Task item
Output all of the entries exactly as they are given.

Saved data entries

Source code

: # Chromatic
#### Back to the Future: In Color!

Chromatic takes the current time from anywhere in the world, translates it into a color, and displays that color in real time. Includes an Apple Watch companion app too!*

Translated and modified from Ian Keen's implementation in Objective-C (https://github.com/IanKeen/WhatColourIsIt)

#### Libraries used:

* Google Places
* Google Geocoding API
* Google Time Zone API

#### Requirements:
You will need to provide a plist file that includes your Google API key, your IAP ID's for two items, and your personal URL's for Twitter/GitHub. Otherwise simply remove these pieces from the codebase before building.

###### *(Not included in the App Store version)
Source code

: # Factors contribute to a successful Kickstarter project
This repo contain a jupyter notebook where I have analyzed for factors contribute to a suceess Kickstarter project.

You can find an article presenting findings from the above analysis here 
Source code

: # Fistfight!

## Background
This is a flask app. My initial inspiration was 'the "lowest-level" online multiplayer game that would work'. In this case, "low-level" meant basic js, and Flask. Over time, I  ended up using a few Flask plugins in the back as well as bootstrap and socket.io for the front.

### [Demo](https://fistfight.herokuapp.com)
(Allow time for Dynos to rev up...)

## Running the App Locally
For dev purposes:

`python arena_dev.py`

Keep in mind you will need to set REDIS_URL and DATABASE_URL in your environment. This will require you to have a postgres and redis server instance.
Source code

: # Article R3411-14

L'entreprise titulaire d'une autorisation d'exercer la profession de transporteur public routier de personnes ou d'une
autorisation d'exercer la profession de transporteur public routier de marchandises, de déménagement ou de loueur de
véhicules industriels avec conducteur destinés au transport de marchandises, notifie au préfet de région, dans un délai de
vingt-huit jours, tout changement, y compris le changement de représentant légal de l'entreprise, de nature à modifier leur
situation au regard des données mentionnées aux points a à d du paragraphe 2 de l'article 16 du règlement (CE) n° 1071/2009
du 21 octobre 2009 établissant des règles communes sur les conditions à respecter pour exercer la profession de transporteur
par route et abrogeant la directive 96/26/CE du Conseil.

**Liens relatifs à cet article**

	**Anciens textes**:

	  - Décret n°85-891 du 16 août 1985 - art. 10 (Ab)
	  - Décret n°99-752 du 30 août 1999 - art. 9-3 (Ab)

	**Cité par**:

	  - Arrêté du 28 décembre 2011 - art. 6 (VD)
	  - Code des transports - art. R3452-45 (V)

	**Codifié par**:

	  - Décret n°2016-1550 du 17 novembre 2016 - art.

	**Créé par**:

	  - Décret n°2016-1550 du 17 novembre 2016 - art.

Expected answer
Source code

: # Chromatic
#### Back to the Future: In Color!

Chromatic takes the current time from anywhere in the world, translates it into a color, and displays that color in real time. Includes an Apple Watch companion app too!*

Translated and modified from Ian Keen's implementation in Objective-C (https://github.com/IanKeen/WhatColourIsIt)

#### Libraries used:

* Google Places
* Google Geocoding API
* Google Time Zone API

#### Requirements:
You will need to provide a plist file that includes your Google API key, your IAP ID's for two items, and your personal URL's for Twitter/GitHub. Otherwise simply remove these pieces from the codebase before building.

###### *(Not included in the App Store version)
Source code

: # Factors contribute to a successful Kickstarter project
This repo contain a jupyter notebook where I have analyzed for factors contribute to a suceess Kickstarter project.

You can find an article presenting findings from the above analysis here 
Source code

: # Fistfight!

## Background
This is a flask app. My initial inspiration was 'the "lowest-level" online multiplayer game that would work'. In this case, "low-level" meant basic js, and Flask. Over time, I  ended up using a few Flask plugins in the back as well as bootstrap and socket.io for the front.

### [Demo](https://fistfight.herokuapp.com)
(Allow time for Dynos to rev up...)

## Running the App Locally
For dev purposes:

`python arena_dev.py`

Keep in mind you will need to set REDIS_URL and DATABASE_URL in your environment. This will require you to have a postgres and redis server instance.
Source code

: # Article R3411-14

L'entreprise titulaire d'une autorisation d'exercer la profession de transporteur public routier de personnes ou d'une
autorisation d'exercer la profession de transporteur public routier de marchandises, de déménagement ou de loueur de
véhicules industriels avec conducteur destinés au transport de marchandises, notifie au préfet de région, dans un délai de
vingt-huit jours, tout changement, y compris le changement de représentant légal de l'entreprise, de nature à modifier leur
situation au regard des données mentionnées aux points a à d du paragraphe 2 de l'article 16 du règlement (CE) n° 1071/2009
du 21 octobre 2009 établissant des règles communes sur les conditions à respecter pour exercer la profession de transporteur
par route et abrogeant la directive 96/26/CE du Conseil.

**Liens relatifs à cet article**

	**Anciens textes**:

	  - Décret n°85-891 du 16 août 1985 - art. 10 (Ab)
	  - Décret n°99-752 du 30 août 1999 - art. 9-3 (Ab)

	**Cité par**:

	  - Arrêté du 28 décembre 2011 - art. 6 (VD)
	  - Code des transports - art. R3452-45 (V)

	**Codifié par**:

	  - Décret n°2016-1550 du 17 novembre 2016 - art.

	**Créé par**:

	  - Décret n°2016-1550 du 17 novembre 2016 - art.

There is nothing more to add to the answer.